NRECA has joined with 17 of its member electric cooperatives to apply for $8 million in federal grants to bring electric vehicles to low-income rural communities.
Most of the proposed co-op projects would install public EV charging stations at key locations such as low-income apartment complexes, medical facilities, parks and highway corridors, said Brian Sloboda, NRECA’s director of consumer solutions.
“In some cases, these would be the first public chargers that anyone in the community has ever seen,” he said.
The proposal also includes innovative ideas from two co-ops about ways to use EVs for business purposes, Sloboda said.
Great River Energy, a generation and transmission co-op based in Maple Grove, Minnesota, plans to buy electric work vans to provide to electricians who serve low-income co-op members. Kit Carson Electric Cooperative, a distribution co-op in Taos, New Mexico, wants to purchase several Ford F-150 Lightning all-electric pickup trucks for its broadband command center to help keep high-speed internet service running for its members during natural disasters and other emergencies.
“It’s really a great mix of projects that address the Vehicle Technologies Office of the Department of Energy’s forward-looking vision of how to bring the benefits of electric vehicle technology to underserved, low-income and rural communities,” Sloboda said.
The DOE will fund 50% of the cost of the projects, leaving co-ops and any community partners to pay the rest. The agency will announce a maximum of five winners at the end of the highly competitive process in October. The co-ops are competing as one unit, rather than as individual businesses, with NRECA as the project leader.
“I don’t think you can find another team that represents such a diverse group of utilities, projects and communities and that meets the ambitious goals of the Department of Energy,” Sloboda said.

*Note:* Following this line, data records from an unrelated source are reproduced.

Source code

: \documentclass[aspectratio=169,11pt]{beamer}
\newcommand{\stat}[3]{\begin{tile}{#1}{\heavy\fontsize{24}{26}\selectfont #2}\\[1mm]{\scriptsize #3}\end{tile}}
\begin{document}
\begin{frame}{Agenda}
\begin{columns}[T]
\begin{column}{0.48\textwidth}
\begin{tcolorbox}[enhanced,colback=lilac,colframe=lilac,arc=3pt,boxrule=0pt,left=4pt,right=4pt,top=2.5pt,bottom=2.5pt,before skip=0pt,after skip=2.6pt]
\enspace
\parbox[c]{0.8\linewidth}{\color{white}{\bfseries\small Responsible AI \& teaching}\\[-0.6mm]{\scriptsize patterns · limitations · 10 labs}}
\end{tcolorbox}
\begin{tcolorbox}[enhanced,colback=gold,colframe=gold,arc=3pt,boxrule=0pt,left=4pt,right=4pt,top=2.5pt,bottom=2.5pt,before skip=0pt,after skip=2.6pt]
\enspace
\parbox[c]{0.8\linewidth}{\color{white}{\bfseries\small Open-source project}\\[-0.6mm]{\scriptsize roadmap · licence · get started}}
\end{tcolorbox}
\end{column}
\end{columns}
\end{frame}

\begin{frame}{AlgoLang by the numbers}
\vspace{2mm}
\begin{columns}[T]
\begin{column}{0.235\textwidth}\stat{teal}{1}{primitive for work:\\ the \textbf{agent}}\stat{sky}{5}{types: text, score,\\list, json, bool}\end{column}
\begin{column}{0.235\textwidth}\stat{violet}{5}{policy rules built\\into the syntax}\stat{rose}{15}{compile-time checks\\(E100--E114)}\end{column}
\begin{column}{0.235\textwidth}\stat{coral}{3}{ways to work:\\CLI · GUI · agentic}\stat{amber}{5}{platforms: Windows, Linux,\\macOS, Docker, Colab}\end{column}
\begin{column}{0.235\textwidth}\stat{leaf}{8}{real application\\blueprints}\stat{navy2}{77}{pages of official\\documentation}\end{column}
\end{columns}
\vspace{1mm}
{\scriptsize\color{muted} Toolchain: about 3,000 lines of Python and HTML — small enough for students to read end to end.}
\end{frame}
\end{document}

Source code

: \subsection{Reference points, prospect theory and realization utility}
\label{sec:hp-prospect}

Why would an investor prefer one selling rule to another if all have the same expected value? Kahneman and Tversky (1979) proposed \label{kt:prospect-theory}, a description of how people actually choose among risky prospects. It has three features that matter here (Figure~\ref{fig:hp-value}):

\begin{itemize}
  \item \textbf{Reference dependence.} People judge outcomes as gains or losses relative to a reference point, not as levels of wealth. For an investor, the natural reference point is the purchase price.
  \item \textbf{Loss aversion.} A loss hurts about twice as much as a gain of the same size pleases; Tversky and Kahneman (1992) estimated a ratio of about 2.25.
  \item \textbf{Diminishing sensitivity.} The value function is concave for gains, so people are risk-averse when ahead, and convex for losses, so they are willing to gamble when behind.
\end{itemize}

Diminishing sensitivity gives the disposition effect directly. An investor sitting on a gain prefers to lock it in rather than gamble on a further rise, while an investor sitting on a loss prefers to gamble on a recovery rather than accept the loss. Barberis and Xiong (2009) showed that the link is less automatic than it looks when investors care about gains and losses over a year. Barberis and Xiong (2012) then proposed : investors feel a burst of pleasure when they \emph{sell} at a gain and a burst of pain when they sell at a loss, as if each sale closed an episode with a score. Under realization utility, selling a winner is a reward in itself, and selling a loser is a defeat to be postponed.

When NRECA announced in April that it was seeking co-ops to apply for the DOE grants, more than 50 expressed interest, he said. However, the fast turnaround time for proposals—which had to be completed in about eight weeks—quickly narrowed the field.
“There are going to be other funding opportunities for EVs, but they all require a very quick turnaround,” Sloboda said. “I would urge co-ops to develop their project ideas now.”
Despite increasing interest in EV charging by for-profit companies, “few companies are building this infrastructure and trying to grow EVs in the rural areas except these non-profit, consumer-owned electric cooperatives,” he said.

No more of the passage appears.